* DATA FOR REVIEW:
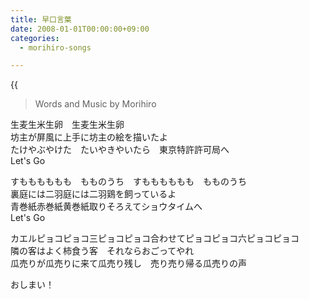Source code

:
 ```yaml
---
title: 早口言葉
date: 2008-01-01T00:00:00+09:00
categories:
  - morihiro-songs

---
```

{{<audio hayakuchi>}}

> Words and Music by Morihiro

生麦生米生卵　生麦生米生卵  
坊主が屏風に上手に坊主の絵を描いたよ  
たけやぶやけた　たいやきやいたら　東京特許許可局へ  
Let's Go

すもももももも　もものうち　すもももももも　もものうち  
裏庭には二羽庭には二羽鶏を飼っているよ  
青巻紙赤巻紙黄巻紙取りそろえてショウタイムへ  
Let's Go

カエルピョコピョコ三ピョコピョコ合わせてピョコピョコ六ピョコピョコ  
隣の客はよく柿食う客　それならおごってやれ  
瓜売りが瓜売りに来て瓜売り残し　売り売り帰る瓜売りの声  

おしまい！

* WORK REQUEST: Only the lines from the one holding "隣の客はよく柿食う客　それならおごってやれ" to the end of the listing are to be written out, word for word.

* ANSWER FOR THE TASK:
隣の客はよく柿食う客　それならおごってやれ  
瓜売りが瓜売りに来て瓜売り残し　売り売り帰る瓜売りの声  

おしまい！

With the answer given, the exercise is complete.